La démarche qui est à l’origine de ce succès, à la faveur duquel un écrivain se fait un nom, ne correspond pas, à première vue, à ces stratégies de conversion dont maints auteurs tirent leur réussite12. On ne saurait dire que Simenon se lance soudainement, avec la série Maigret, dans une voie nouvelle ; plutôt, il s’accomplit dans sa direction première. Il reste fidèle aux genres populaires et qualifiera lui-même sa littérature de semi-alimentaire. De plus, dans la mesure où la fiction démarque ici le fait divers, ce type de roman prolonge une pratique familière à Simenon. On ne peut ignorer cependant la part d’audace et de novation propre à sa tentative. Durant cet entre-deux-guerres, en France, le système littéraire, qui était en pleine évolution, n’avait guère fait place au roman policier tel que le connaissaient les pays anglo-saxons et qui reposait à la fois sur la personnalité d’un enquêteur (policier officiel ou privé) et sur une énigme à résoudre à la manière d’un puzzle. Avec Maigret, Simenon vient à la fois combler cette lacune et réinventer le genre puisqu’il en donne une version qui très tôt aura la réputation d’être bien française. Modifiant par là les données du champ littéraire, il transforme son propre statut.

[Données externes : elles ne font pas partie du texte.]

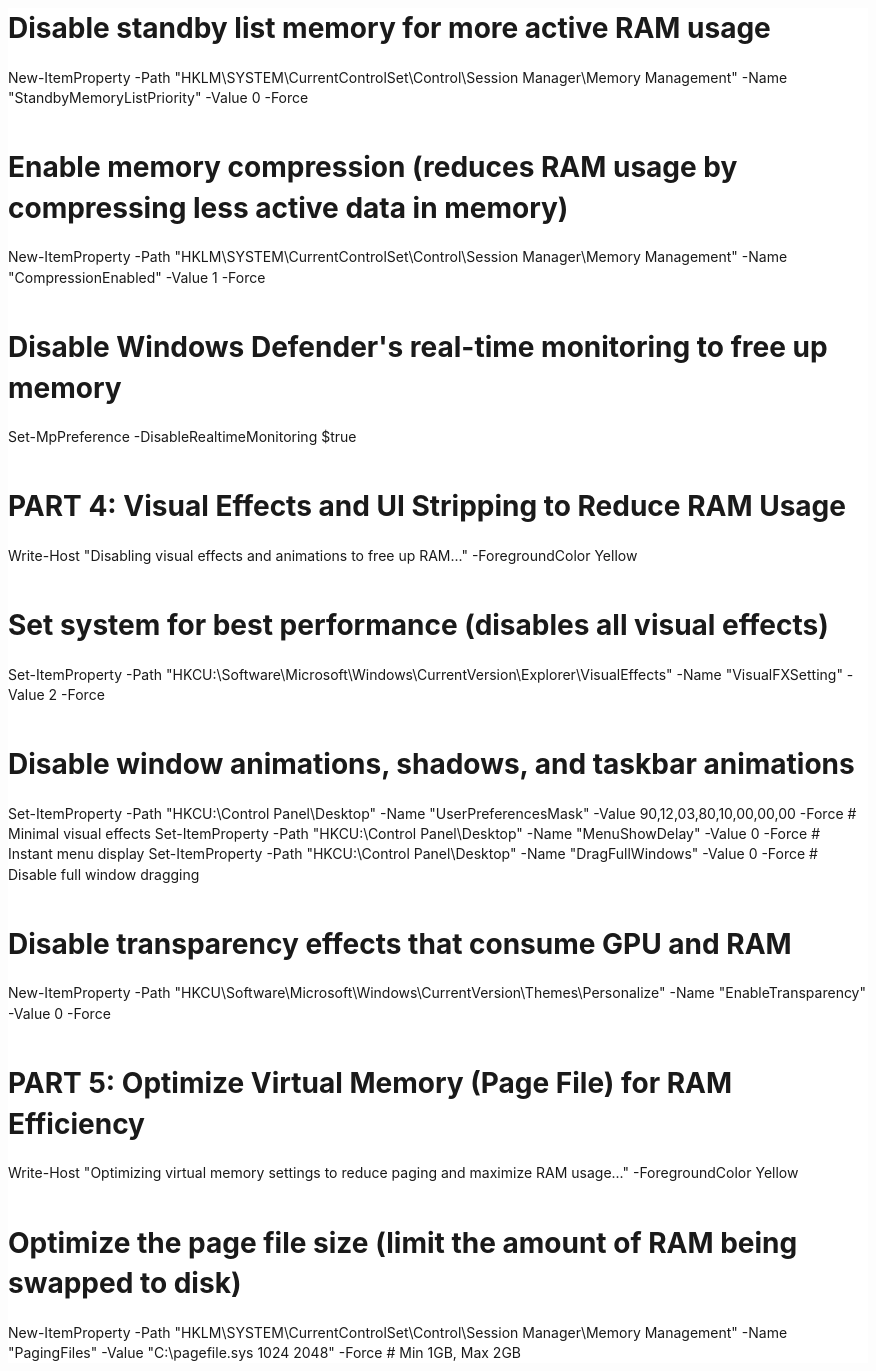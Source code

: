 # Disable standby list memory for more active RAM usage
New-ItemProperty -Path "HKLM\SYSTEM\CurrentControlSet\Control\Session Manager\Memory Management" -Name "StandbyMemoryListPriority" -Value 0 -Force

# Enable memory compression (reduces RAM usage by compressing less active data in memory)
New-ItemProperty -Path "HKLM\SYSTEM\CurrentControlSet\Control\Session Manager\Memory Management" -Name "CompressionEnabled" -Value 1 -Force

# Disable Windows Defender's real-time monitoring to free up memory
Set-MpPreference -DisableRealtimeMonitoring $true

# PART 4: Visual Effects and UI Stripping to Reduce RAM Usage

Write-Host "Disabling visual effects and animations to free up RAM..." -ForegroundColor Yellow
# Set system for best performance (disables all visual effects)
Set-ItemProperty -Path "HKCU:\Software\Microsoft\Windows\CurrentVersion\Explorer\VisualEffects" -Name "VisualFXSetting" -Value 2 -Force

# Disable window animations, shadows, and taskbar animations
Set-ItemProperty -Path "HKCU:\Control Panel\Desktop" -Name "UserPreferencesMask" -Value 90,12,03,80,10,00,00,00 -Force  # Minimal visual effects
Set-ItemProperty -Path "HKCU:\Control Panel\Desktop" -Name "MenuShowDelay" -Value 0 -Force  # Instant menu display
Set-ItemProperty -Path "HKCU:\Control Panel\Desktop" -Name "DragFullWindows" -Value 0 -Force  # Disable full window dragging

# Disable transparency effects that consume GPU and RAM
New-ItemProperty -Path "HKCU\Software\Microsoft\Windows\CurrentVersion\Themes\Personalize" -Name "EnableTransparency" -Value 0 -Force

# PART 5: Optimize Virtual Memory (Page File) for RAM Efficiency

Write-Host "Optimizing virtual memory settings to reduce paging and maximize RAM usage..." -ForegroundColor Yellow
# Optimize the page file size (limit the amount of RAM being swapped to disk)
New-ItemProperty -Path "HKLM\SYSTEM\CurrentControlSet\Control\Session Manager\Memory Management" -Name "PagingFiles" -Value "C:\pagefile.sys 1024 2048" -Force  # Min 1GB, Max 2GB
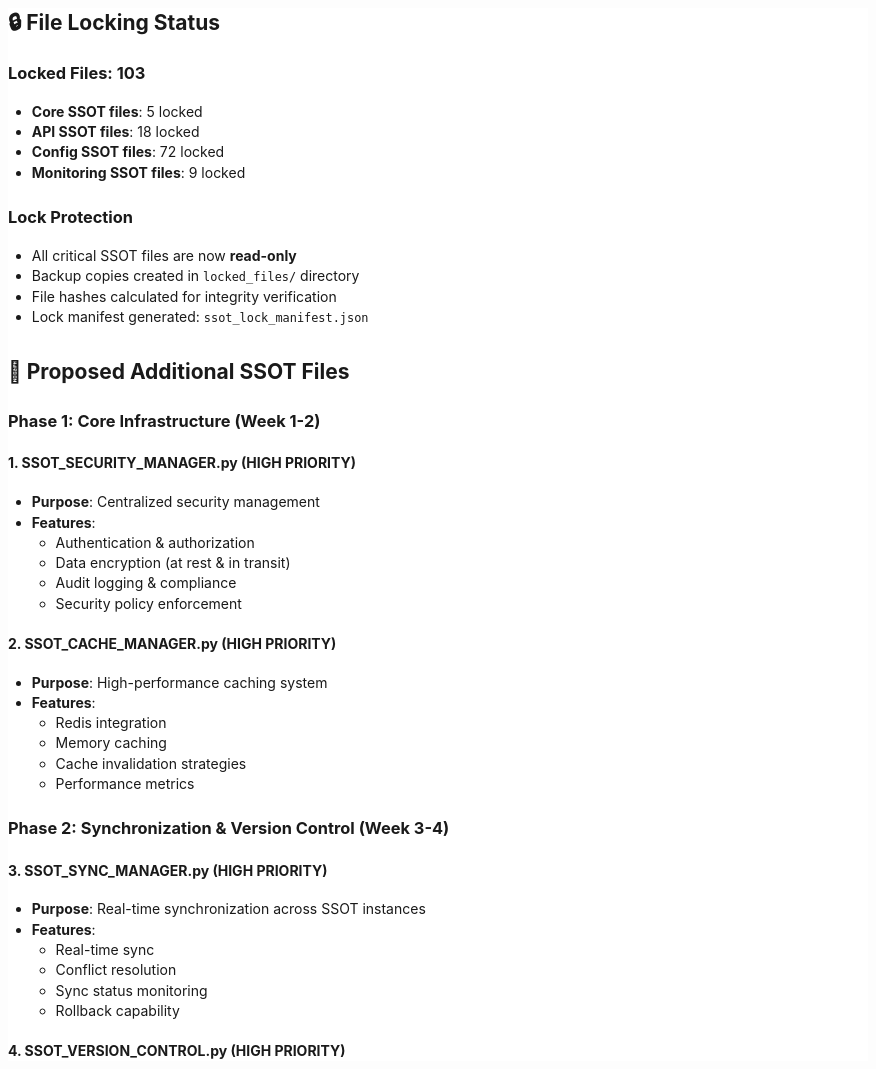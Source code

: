 ## 🔒 **File Locking Status**

### **Locked Files: 103**

- **Core SSOT files**: 5 locked
- **API SSOT files**: 18 locked
- **Config SSOT files**: 72 locked
- **Monitoring SSOT files**: 9 locked

### **Lock Protection**

- All critical SSOT files are now **read-only**
- Backup copies created in `locked_files/` directory
- File hashes calculated for integrity verification
- Lock manifest generated: `ssot_lock_manifest.json`

## 🚀 **Proposed Additional SSOT Files**

### **Phase 1: Core Infrastructure (Week 1-2)**

#### 1. **SSOT_SECURITY_MANAGER.py** (HIGH PRIORITY)

- **Purpose**: Centralized security management
- **Features**:
  - Authentication & authorization
  - Data encryption (at rest & in transit)
  - Audit logging & compliance
  - Security policy enforcement

#### 2. **SSOT_CACHE_MANAGER.py** (HIGH PRIORITY)

- **Purpose**: High-performance caching system
- **Features**:
  - Redis integration
  - Memory caching
  - Cache invalidation strategies
  - Performance metrics

### **Phase 2: Synchronization & Version Control (Week 3-4)**

#### 3. **SSOT_SYNC_MANAGER.py** (HIGH PRIORITY)

- **Purpose**: Real-time synchronization across SSOT instances
- **Features**:
  - Real-time sync
  - Conflict resolution
  - Sync status monitoring
  - Rollback capability

#### 4. **SSOT_VERSION_CONTROL.py** (HIGH PRIORITY)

Simenon crée donc un genre à l’intérieur d’un genre. Il fonde aussi une sorte d’empire, l’empire Maigret, dont la forme de production et de diffusion ne se limitera pas au livre mais s’étendra bientôt aux grands médias – presse, cinéma, plus tard télévision. Il a, en effet, mis au point un objet particulièrement apte à circuler dans les grands réseaux de la communication et qui supporte allègrement toute forme de transformation (adaptation, traduction, etc.). De cette façon, il se maintient entièrement à l’intérieur de la littérature sérielle et industrielle, même s’il confère à celle-ci une dignité particulière. Il se voit même contraint d’intégrer à son activité littéraire des besognes de gestion auxquelles il fera face en bon entrepreneur, se montrant toujours très attentif aux aspects matériels et juridiques du métier d’écrivain et concevant vraiment l’écriture comme une pratique sociale.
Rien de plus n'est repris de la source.